Dataset entries

--- START ---

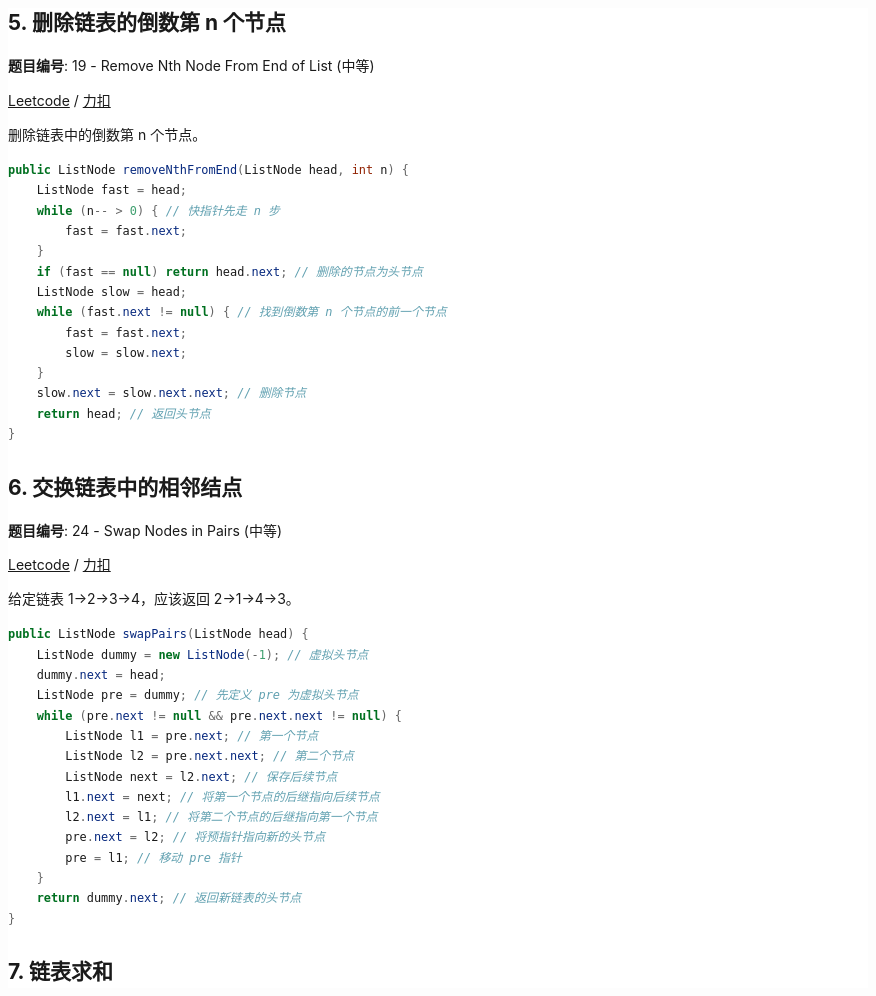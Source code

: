 ## 5. 删除链表的倒数第 n 个节点

**题目编号**: 19 - Remove Nth Node From End of List (中等)

[Leetcode](https://leetcode.com/problems/remove-nth-node-from-end-of-list/description/) / [力扣](https://leetcode-cn.com/problems/remove-nth-node-from-end-of-list/description/)

删除链表中的倒数第 n 个节点。

```java
public ListNode removeNthFromEnd(ListNode head, int n) {
    ListNode fast = head;
    while (n-- > 0) { // 快指针先走 n 步
        fast = fast.next;
    }
    if (fast == null) return head.next; // 删除的节点为头节点
    ListNode slow = head;
    while (fast.next != null) { // 找到倒数第 n 个节点的前一个节点
        fast = fast.next;
        slow = slow.next;
    }
    slow.next = slow.next.next; // 删除节点
    return head; // 返回头节点
}
```

## 6. 交换链表中的相邻结点

**题目编号**: 24 - Swap Nodes in Pairs (中等)

[Leetcode](https://leetcode.com/problems/swap-nodes-in-pairs/description/) / [力扣](https://leetcode-cn.com/problems/swap-nodes-in-pairs/description/)

给定链表 1->2->3->4，应该返回 2->1->4->3。

```java
public ListNode swapPairs(ListNode head) {
    ListNode dummy = new ListNode(-1); // 虚拟头节点
    dummy.next = head;
    ListNode pre = dummy; // 先定义 pre 为虚拟头节点
    while (pre.next != null && pre.next.next != null) {
        ListNode l1 = pre.next; // 第一个节点
        ListNode l2 = pre.next.next; // 第二个节点
        ListNode next = l2.next; // 保存后续节点
        l1.next = next; // 将第一个节点的后继指向后续节点
        l2.next = l1; // 将第二个节点的后继指向第一个节点
        pre.next = l2; // 将预指针指向新的头节点
        pre = l1; // 移动 pre 指针
    }
    return dummy.next; // 返回新链表的头节点
}
```

## 7. 链表求和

--- END ---

Print the data above exactly; drop every picture.

▶ [ANSWER FOR THE TASK]:
Source code

: ## 5. 删除链表的倒数第 n 个节点

**题目编号**: 19 - Remove Nth Node From End of List (中等)

[Leetcode](https://leetcode.com/problems/remove-nth-node-from-end-of-list/description/) / [力扣](https://leetcode-cn.com/problems/remove-nth-node-from-end-of-list/description/)

删除链表中的倒数第 n 个节点。

```java
public ListNode removeNthFromEnd(ListNode head, int n) {
    ListNode fast = head;
    while (n-- > 0) { // 快指针先走 n 步
        fast = fast.next;
    }
    if (fast == null) return head.next; // 删除的节点为头节点
    ListNode slow = head;
    while (fast.next != null) { // 找到倒数第 n 个节点的前一个节点
        fast = fast.next;
        slow = slow.next;
    }
    slow.next = slow.next.next; // 删除节点
    return head; // 返回头节点
}
```

## 6. 交换链表中的相邻结点

**题目编号**: 24 - Swap Nodes in Pairs (中等)

[Leetcode](https://leetcode.com/problems/swap-nodes-in-pairs/description/) / [力扣](https://leetcode-cn.com/problems/swap-nodes-in-pairs/description/)

给定链表 1->2->3->4，应该返回 2->1->4->3。

```java
public ListNode swapPairs(ListNode head) {
    ListNode dummy = new ListNode(-1); // 虚拟头节点
    dummy.next = head;
    ListNode pre = dummy; // 先定义 pre 为虚拟头节点
    while (pre.next != null && pre.next.next != null) {
        ListNode l1 = pre.next; // 第一个节点
        ListNode l2 = pre.next.next; // 第二个节点
        ListNode next = l2.next; // 保存后续节点
        l1.next = next; // 将第一个节点的后继指向后续节点
        l2.next = l1; // 将第二个节点的后继指向第一个节点
        pre.next = l2; // 将预指针指向新的头节点
        pre = l1; // 移动 pre 指针
    }
    return dummy.next; // 返回新链表的头节点
}
```

## 7. 链表求和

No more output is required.